The Flaming Lips are possibly rock music's most creative outfit. Aside from the psychedelic insanity of its notorious live show, the band has made a 30-year career of embracing its every whim, no matter how bizarre or seemingly impossible. Whether it be the quadruple disc album designed to be played in unison on four separate players or a limited-edition EP housed on a USB drive that's embedded in an edible gummy skull, the Flaming Lips thrive on eccentricity.

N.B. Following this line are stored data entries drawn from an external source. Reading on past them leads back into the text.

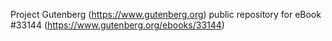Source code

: Project Gutenberg (https://www.gutenberg.org) public repository for eBook #33144 (https://www.gutenberg.org/ebooks/33144)
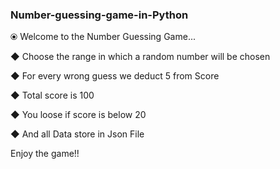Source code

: ### Number-guessing-game-in-Python
⦿ Welcome to the Number Guessing Game...

◆ Choose the range in which a random number will be chosen

◆ For every wrong guess we deduct 5 from Score

◆ Total score is 100

◆ You loose if score is below 20

◆ And all Data store in Json File

   Enjoy the game!!
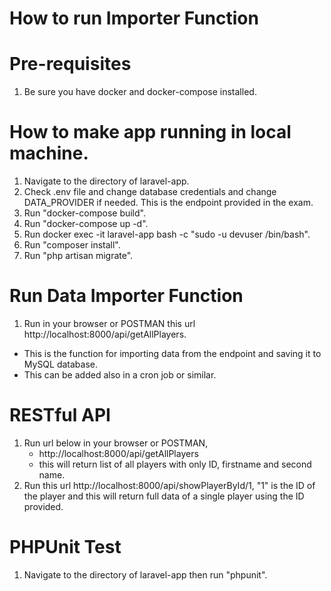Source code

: # How to run Importer Function

# Pre-requisites
1. Be sure you have docker and docker-compose installed.

# How to make app running in local machine.
1. Navigate to the directory of laravel-app.
2. Check .env file and change database credentials and change DATA_PROVIDER if needed. This is the endpoint provided in the exam.
3. Run "docker-compose build".
4. Run "docker-compose up -d".
5. Run docker exec -it laravel-app bash -c "sudo -u devuser /bin/bash".
6. Run "composer install".
7. Run "php artisan migrate".

# Run Data Importer Function
1. Run in your browser or POSTMAN this url http://localhost:8000/api/getAllPlayers.
 - This is the function for importing data from the endpoint and saving it to MySQL database.
 - This can be added also in a cron job or similar.

# RESTful API
1. Run url below in your browser or POSTMAN,
   - http://localhost:8000/api/getAllPlayers
   - this will return list of all players with only ID, firstname and second name.
2. Run this url http://localhost:8000/api/showPlayerById/1, "1" is the ID of the player and this will return full data of a single player
using the ID provided.

# PHPUnit Test
1. Navigate to the directory of laravel-app then run "phpunit".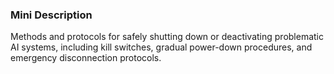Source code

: ### Mini Description

Methods and protocols for safely shutting down or deactivating problematic AI systems, including kill switches, gradual power-down procedures, and emergency disconnection protocols.
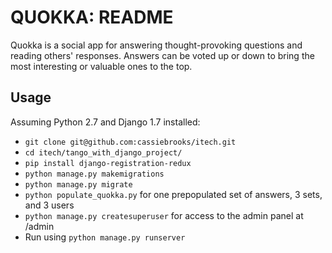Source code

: QUOKKA: README
==============

Quokka is a social app for answering thought-provoking questions and reading others' responses. Answers can be voted up or down to bring the most interesting or valuable ones to the top.

Usage
-----

Assuming Python 2.7 and Django 1.7 installed:

* `git clone git@github.com:cassiebrooks/itech.git`
* `cd itech/tango_with_django_project/`
* `pip install django-registration-redux`
* `python manage.py makemigrations`
* `python manage.py migrate`
* `python populate_quokka.py` for one prepopulated set of answers, 3 sets, and 3 users
* `python manage.py createsuperuser` for access to the admin panel at /admin
* Run using `python manage.py runserver`

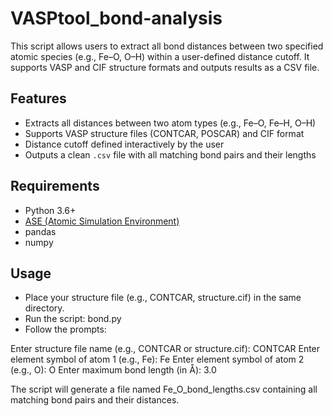 # VASPtool_bond-analysis
This script allows users to extract all bond distances between two specified atomic species (e.g., Fe–O, O–H) within a user-defined distance cutoff. It supports VASP and CIF structure formats and outputs results as a CSV file.

## Features

- Extracts all distances between two atom types (e.g., Fe–O, Fe–H, O–H)
- Supports VASP structure files (CONTCAR, POSCAR) and CIF format
- Distance cutoff defined interactively by the user
- Outputs a clean `.csv` file with all matching bond pairs and their lengths

## Requirements

- Python 3.6+
- [ASE (Atomic Simulation Environment)](https://wiki.fysik.dtu.dk/ase/)
- pandas
- numpy

## Usage

- Place your structure file (e.g., CONTCAR, structure.cif) in the same directory.
- Run the script: bond.py
- Follow the prompts:

Enter structure file name (e.g., CONTCAR or structure.cif): CONTCAR
Enter element symbol of atom 1 (e.g., Fe): Fe
Enter element symbol of atom 2 (e.g., O): O
Enter maximum bond length (in Å): 3.0

The script will generate a file named Fe_O_bond_lengths.csv containing all matching bond pairs and their distances.

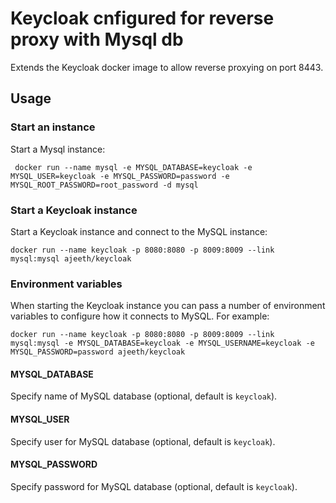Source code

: # Keycloak cnfigured for reverse proxy with Mysql db

Extends the Keycloak docker image to allow reverse proxying on port 8443.

## Usage

### Start an instance

Start a Mysql instance:

     docker run --name mysql -e MYSQL_DATABASE=keycloak -e MYSQL_USER=keycloak -e MYSQL_PASSWORD=password -e MYSQL_ROOT_PASSWORD=root_password -d mysql

### Start a Keycloak instance

Start a Keycloak instance and connect to the MySQL instance:

    docker run --name keycloak -p 8080:8080 -p 8009:8009 --link mysql:mysql ajeeth/keycloak

### Environment variables

When starting the Keycloak instance you can pass a number of environment variables to configure how it connects to MySQL. For example:

    docker run --name keycloak -p 8080:8080 -p 8009:8009 --link mysql:mysql -e MYSQL_DATABASE=keycloak -e MYSQL_USERNAME=keycloak -e MYSQL_PASSWORD=password ajeeth/keycloak

#### MYSQL_DATABASE

Specify name of MySQL database (optional, default is `keycloak`).

#### MYSQL_USER

Specify user for MySQL database (optional, default is `keycloak`).

#### MYSQL_PASSWORD

Specify password for MySQL database (optional, default is `keycloak`).


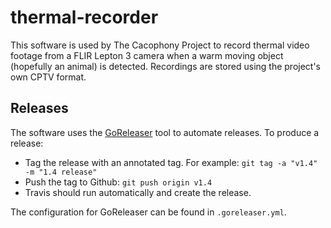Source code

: # thermal-recorder

This software is used by The Cacophony Project to record thermal video
footage from a FLIR Lepton 3 camera when a warm moving object
(hopefully an animal) is detected. Recordings are stored using the
project's own CPTV format.

## Releases

The software uses the [GoReleaser](https://goreleaser.com) tool to
automate releases. To produce a release:

* Tag the release with an annotated tag. For example:
  `git tag -a "v1.4" -m "1.4 release"`
* Push the tag to Github: `git push origin v1.4`
* Travis should run automatically and create the release.

The configuration for GoReleaser can be found in `.goreleaser.yml`.
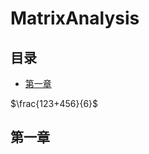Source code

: # MatrixAnalysis
<script type="text/javascript" async src="https://cdn.mathjax.org/mathjax/latest/MathJax.js?config=TeX-MML-AM_CHTML"> </script>

## 目录
- [第一章](#第一章)

$\frac{123+456}{6}$

## 第一章
##

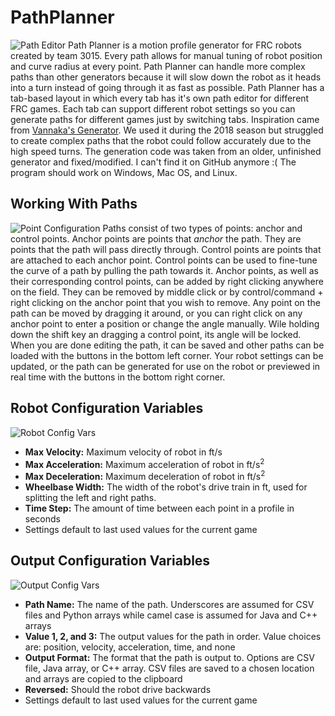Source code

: # PathPlanner
![Path Editor](https://i.imgur.com/AJf4Nwr.png)
Path Planner is a motion profile generator for FRC robots created by team 3015. Every path allows for manual tuning of robot position and curve radius at every point. Path Planner can handle more complex paths than other generators because it will slow down the robot as it heads into a turn instead of going through it as fast as possible. Path Planner has a tab-based layout in which every tab has it's own path editor for different FRC games. Each tab can support different robot settings so you can generate paths for different games just by switching tabs. Inspiration came from [Vannaka's Generator](https://github.com/vannaka/Motion_Profile_Generator). We used it during the 2018 season but struggled to create complex paths that the robot could follow accurately due to the high speed turns. The generation code was taken from an older, unfinished generator and fixed/modified. I can't find it on GitHub anymore :( The program should work on Windows, Mac OS, and Linux.

## Working With Paths
![Point Configuration](https://i.imgur.com/dxrpN8w.png)
Paths consist of two types of points: anchor and control points. Anchor points are points that *anchor* the path. They are points that the path will pass directly through. Control points are points that are attached to each anchor point. Control points can be used to fine-tune the curve of a path by pulling the path towards it. Anchor points, as well as their corresponding control points, can be added by right clicking anywhere on the field. They can be removed by middle click or by control/command + right clicking on the anchor point that you wish to remove. Any point on the path can be moved by dragging it around, or you can right click on any anchor point to enter a position or change the angle manually. Wile holding down the shift key an dragging a control point, its angle will be locked. When you are done editing the path, it can be saved and other paths can be loaded with the buttons in the bottom left corner. Your robot settings can be updated, or the path can be generated for use on the robot or previewed in real time with the buttons in the bottom right corner.

## Robot Configuration Variables
![Robot Config Vars](https://i.imgur.com/uzKuzzH.png)
* **Max Velocity:** Maximum velocity of robot in ft/s
* **Max Acceleration:** Maximum acceleration of robot in ft/s<sup>2</sup>
* **Max Deceleration:** Maximum deceleration of robot in ft/s<sup>2</sup>
* **Wheelbase Width:** The width of the robot's drive train in ft, used for splitting the left and right paths.
* **Time Step:** The amount of time between each point in a profile in seconds
* Settings default to last used values for the current game

## Output Configuration Variables
![Output Config Vars](https://i.imgur.com/HrsIVQA.png)
* **Path Name:** The name of the path. Underscores are assumed for CSV files and Python arrays while camel case is assumed for Java and C++ arrays
* **Value 1, 2, and 3:** The output values for the path in order. Value choices are: position, velocity, acceleration, time, and none
* **Output Format:** The format that the path is output to. Options are CSV file, Java array, or C++ array. CSV files are saved to a chosen location and arrays are copied to the clipboard
* **Reversed:** Should the robot drive backwards
* Settings default to last used values for the current game
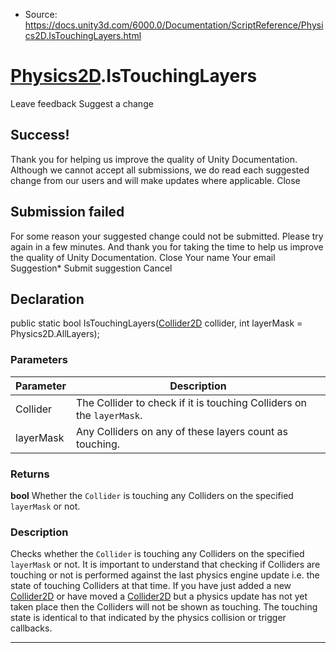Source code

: * Source: https://docs.unity3d.com/6000.0/Documentation/ScriptReference/Physics2D.IsTouchingLayers.html

#  [Physics2D](https://docs.unity3d.com/6000.0/Documentation/ScriptReference/Physics2D.html).IsTouchingLayers
Leave feedback
Suggest a change
## Success!
Thank you for helping us improve the quality of Unity Documentation. Although we cannot accept all submissions, we do read each suggested change from our users and will make updates where applicable.
Close
## Submission failed
For some reason your suggested change could not be submitted. Please <a>try again</a> in a few minutes. And thank you for taking the time to help us improve the quality of Unity Documentation.
Close
Your name Your email Suggestion* Submit suggestion
Cancel
## Declaration
public static bool IsTouchingLayers([Collider2D](https://docs.unity3d.com/6000.0/Documentation/ScriptReference/Collider2D.html) collider, int layerMask = Physics2D.AllLayers); 
### Parameters
Parameter | Description  
---|---  
Collider | The Collider to check if it is touching Colliders on the `layerMask`.  
layerMask | Any Colliders on any of these layers count as touching.  
### Returns
**bool** Whether the `Collider` is touching any Colliders on the specified `layerMask` or not. 
### Description
Checks whether the `Collider` is touching any Colliders on the specified `layerMask` or not.
It is important to understand that checking if Colliders are touching or not is performed against the last physics engine update i.e. the state of touching Colliders at that time. If you have just added a new [Collider2D](https://docs.unity3d.com/6000.0/Documentation/ScriptReference/Collider2D.html) or have moved a [Collider2D](https://docs.unity3d.com/6000.0/Documentation/ScriptReference/Collider2D.html) but a physics update has not yet taken place then the Colliders will not be shown as touching. The touching state is identical to that indicated by the physics collision or trigger callbacks.
* * *
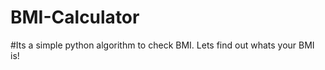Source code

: # BMI-Calculator

#Its a simple python algorithm to check BMI. Lets find out whats your BMI is!




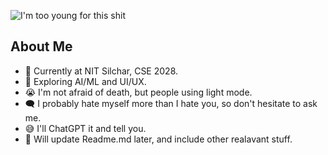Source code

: 
![I'm too young for this shit](https://i.ibb.co/9mhHR5pS/I-m-too-young-for-this-shit.png)

## About Me

- 🏨 Currently at NIT Silchar, CSE 2028.
- 🧩 Exploring AI/ML and UI/UX.
- 😭 I'm not afraid of death, but people using light mode.
- 🗨️ I probably hate myself more than I hate you, so don't hesitate to ask me.
- 😅 I'll ChatGPT it and tell you.
- 🤕 Will update Readme.md later, and include other realavant stuff.

<!--
Below is a code for future refernce, if i wish to make a theme dynamic image for my homepage

<picture>
  <source media="(prefers-color-scheme: dark)" srcset="https://user-images.githubusercontent.com/25423296/163456776-7f95b81a-f1ed-45f7-b7ab-8fa810d529fa.png">
  <source media="(prefers-color-scheme: light)" srcset="https://user-images.githubusercontent.com/25423296/163456779-a8556205-d0a5-45e2-ac17-42d089e3c3f8.png">
  <img alt="Shows an illustrated sun in light mode and a moon with stars in dark mode." src="https://user-images.githubusercontent.com/25423296/163456779-a8556205-d0a5-45e2-ac17-42d089e3c3f8.png">
</picture>

if dark theme, then img1
if light theme, then img2
if none of above, then img 3
-->

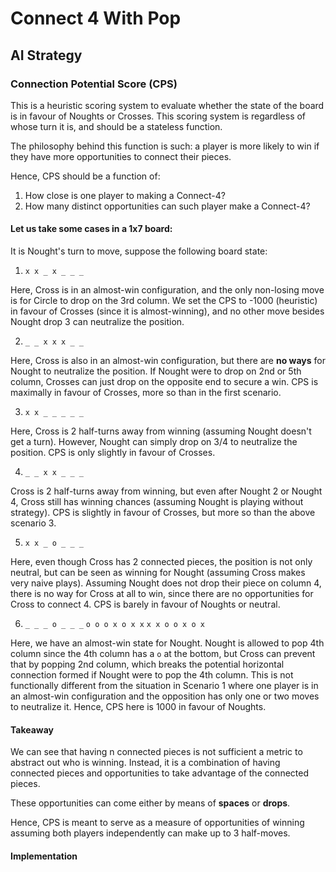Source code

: # Connect 4 With Pop

## AI Strategy

### Connection Potential Score (CPS)

This is a heuristic scoring system to evaluate whether the state of the board is in favour of Noughts or Crosses. This scoring system is regardless of whose turn it is, and should be a stateless function.

The philosophy behind this function is such: a player is more likely to win if they have more opportunities to connect their pieces.

Hence, CPS should be a function of:

1. How close is one player to making a Connect-4?
2. How many distinct opportunities can such player make a Connect-4?

#### Let us take some cases in a 1x7 board:

It is Nought's turn to move, suppose the following board state:

1. `x x _ x _ _ _`

Here, Cross is in an almost-win configuration, and the only non-losing move is for Circle to drop on the 3rd column. We set the CPS to -1000 (heuristic) in favour of Crosses (since it is almost-winning), and no other move besides Nought drop 3 can neutralize the position.

2. `_ _ x x x _ _`

Here, Cross is also in an almost-win configuration, but there are **no ways** for Nought to neutralize the position. If Nought were to drop on 2nd or 5th column, Crosses can just drop on the opposite end to secure a win. CPS is maximally in favour of Crosses, more so than in the first scenario.

3. `x x _ _ _ _ _`

Here, Cross is 2 half-turns away from winning (assuming Nought doesn't get a turn). However, Nought can simply drop on 3/4 to neutralize the position. CPS is only slightly in favour of Crosses.

4. `_ _ x x _ _ _`

Cross is 2 half-turns away from winning, but even after Nought 2 or Nought 4, Cross still has winning chances (assuming Nought is playing without strategy). CPS is slightly in favour of Crosses, but more so than the above scenario 3.

5. `x x _ o _ _ _`

Here, even though Cross has 2 connected pieces, the position is not only neutral, but can be seen as winning for Nought (assuming Cross makes very naive plays). Assuming Nought does not drop their piece on column 4, there is no way for Cross at all to win, since there are no opportunities for Cross to connect 4. CPS is barely in favour of Noughts or neutral.

6. `_ _ _ o _ _ _`
   `o o o x o x x`
   `x x o o x o x`

Here, we have an almost-win state for Nought. Nought is allowed to pop 4th column since the 4th column has a `o` at the bottom, but Cross can prevent that by popping 2nd column, which breaks the potential horizontal connection formed if Nought were to pop the 4th column. This is not functionally different from the situation in Scenario 1 where one player is in an almost-win configuration and the opposition has only one or two moves to neutralize it. Hence, CPS here is 1000 in favour of Noughts.

#### Takeaway

We can see that having n connected pieces is not sufficient a metric to abstract out who is winning. Instead, it is a combination of having connected pieces and opportunities to take advantage of the connected pieces.

These opportunities can come either by means of **spaces** or **drops**.

Hence, CPS is meant to serve as a measure of opportunities of winning assuming both players independently can make up to 3 half-moves.

#### Implementation

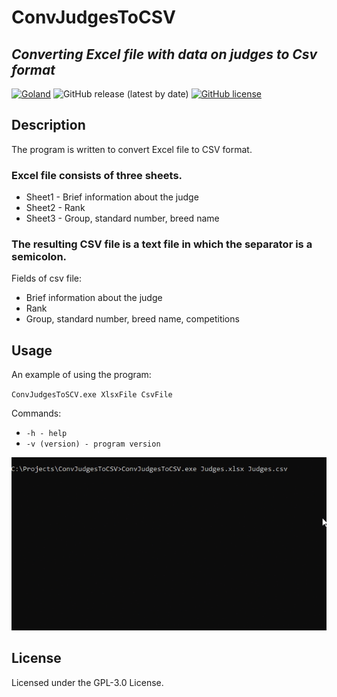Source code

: # ConvJudgesToCSV

## _Converting Excel file with data on judges to Csv format_

[<img alt="Goland" src="https://img.shields.io/badge/Go-00ADD8?style=float&logo=go&logoColor=white" />](https://golang.org/)
![GitHub release (latest by date)](https://img.shields.io/github/v/release/DFofanov/ConvJudgesToCSV)
[![GitHub license](https://img.shields.io/github/license/DFofanov/ConvJudgesToCSV)](https://github.com/DFofanov/ConvJudgesToCSV/blob/main/LICENSE)

## Description
The program is written to convert Excel file to CSV format.

### Excel file consists of three sheets.
* Sheet1 - Brief information about the judge
* Sheet2 - Rank
* Sheet3 - Group, standard number, breed name

### The resulting CSV file is a text file in which the separator is a semicolon.
Fields of csv file:
* Brief information about the judge
* Rank
* Group, standard number, breed name, competitions


## Usage
An example of using the program:

`ConvJudgesToSCV.exe XlsxFile CsvFile` 


Commands:
* `-h - help`
* `-v (version) - program version`

![image](https://github.com/DFofanov/ConvJudgesToCSV/blob/main/images/docs.gif?raw=true)

## License
Licensed under the GPL-3.0 License.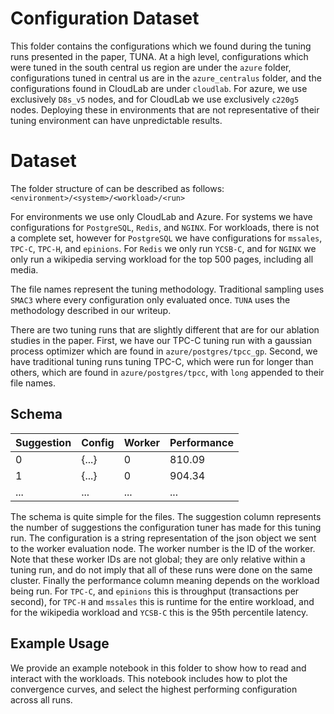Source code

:# Configuration Dataset

This folder contains the configurations which we found during the tuning runs presented in the paper, TUNA.
At a high level, configurations which were tuned in the south central us region are under the `azure` folder, configurations tuned in central us are in the `azure_centralus` folder, and the configurations found in CloudLab are under `cloudlab`.
For azure, we use exclusively `D8s_v5` nodes, and for CloudLab we use exclusively `c220g5` nodes.
Deploying these in environments that are not representative of their tuning environment can have unpredictable results.

# Dataset

The folder structure of can be described as follows:
`<environment>/<system>/<workload>/<run>`

For environments we use only CloudLab and Azure.
For systems we have configurations for `PostgreSQL`, `Redis`, and `NGINX`.
For workloads, there is not a complete set, however for `PostgreSQL` we have configurations for `mssales`, `TPC-C`, `TPC-H`, and `epinions`. For `Redis` we only run `YCSB-C`, and for `NGINX` we only run a wikipedia serving workload for the top 500 pages, including all media.

The file names represent the tuning methodology. Traditional sampling uses `SMAC3` where every configuration only evaluated once. `TUNA` uses the methodology described in our writeup.

There are two tuning runs that are slightly different that are for our ablation studies in the paper.
First, we have our TPC-C tuning run with a gaussian process optimizer which are found in `azure/postgres/tpcc_gp`.
Second, we have traditional tuning runs tuning TPC-C, which were run for longer than others, which are found in `azure/postgres/tpcc`, with `long` appended to their file names.

## Schema

| Suggestion | Config | Worker | Performance |
|---|---|---|---|
| 0 | {...} | 0 | 810.09 |
| 1 | {...} | 0 | 904.34 |
| ... | ... | ... | ... |

The schema is quite simple for the files.
The suggestion column represents the number of suggestions the configuration tuner has made for this tuning run. The configuration is a string representation of the json object we sent to the worker evaluation node. The worker number is the ID of the worker. Note that these worker IDs are not global; they are only relative within a tuning run, and do not imply that all of these runs were done on the same cluster.
Finally the performance column meaning depends on the workload being run. For `TPC-C`, and `epinions` this is throughput (transactions per second), for `TPC-H` and `mssales` this is runtime for the entire workload, and for the wikipedia workload and `YCSB-C` this is the 95th percentile latency.

## Example Usage

We provide an example notebook in this folder to show how to read and interact with the workloads. This notebook includes how to plot the convergence curves, and select the highest performing configuration across all runs.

This year has witnessed some of the band's most outlandish creations to date, along with a fundamental shift in its approach to releasing music. The Lips have bucked the traditional album cycle for a flurry of conceptual releases that present the band's music through objects (i.e., gummy skulls, gummy fetuses, a single song split between 11 individual YouTube videos to be played in unison and, most recently, a six-hour song contained in a psychedelic toy known as the Strobo Trip). It's certainly not easy to pull off, but frontman Wayne Coyne embraces the challenge:
"This idea of always doing stuff, I think the problem that happens to a lot of artists is they get to a point where they don't have to do stuff, and they do it because, 'Oh, well, now I feel like doing it.' And honestly, this is not how art works. Art is like the tail of a comet. You're the f—king comet, and the tail is what makes the thing worthy of looking at. So we want to be flying through our lives, and really even through our art and through our ideas. And we want to propel ourselves with confidence, this stupid, fearless confidence, like we did with the six-hour song.
"If you are creative and if you are original and if all these bullshit things that you think you are, if you are that, it will show up in what you do. But there is no way you can contrive or think or actually create something that's original. You have to be doing something and hope that just by your sheer will, the things that you want to shape it into turn out to be creative and original."
Coyne's action-oriented approach to the creative process has certainly produced some original work. Take, for example, the band's live show. For starters, the performance opens with Coyne rolling across the audience in a giant plastic bubble. From there, it's complete and utter madness, with enough confetti to bury an army, a light show that requires a disclaimer about the potential for seizures and a giant screen that projects closeups of Coyne's face from a camera mounted on his microphone. Sure, it's over the top, and by now, a bit predictable. But the singer says its appeal and power have little to do with surprise.
"Of course it's hokum and it's obvious and it's full of cliches, but it has power too; because you know everything that's going to happen and you allow it to happen. It's like masturbating. You know where this is going to go, so let's go there; let's fucking do it. Part of what we do, it's not experimental, it's obvious. But within the context of being able to do a lot of things, there's a lot of freedom in that to do whatever you want.
"And it's quite a moment for us too. Even though you may do it eight nights in a row, it's still pretty great. I always use the analogy: You could have sex every night and it's still pretty great. You can eat dinner every night. You get a rejuvenative version of it."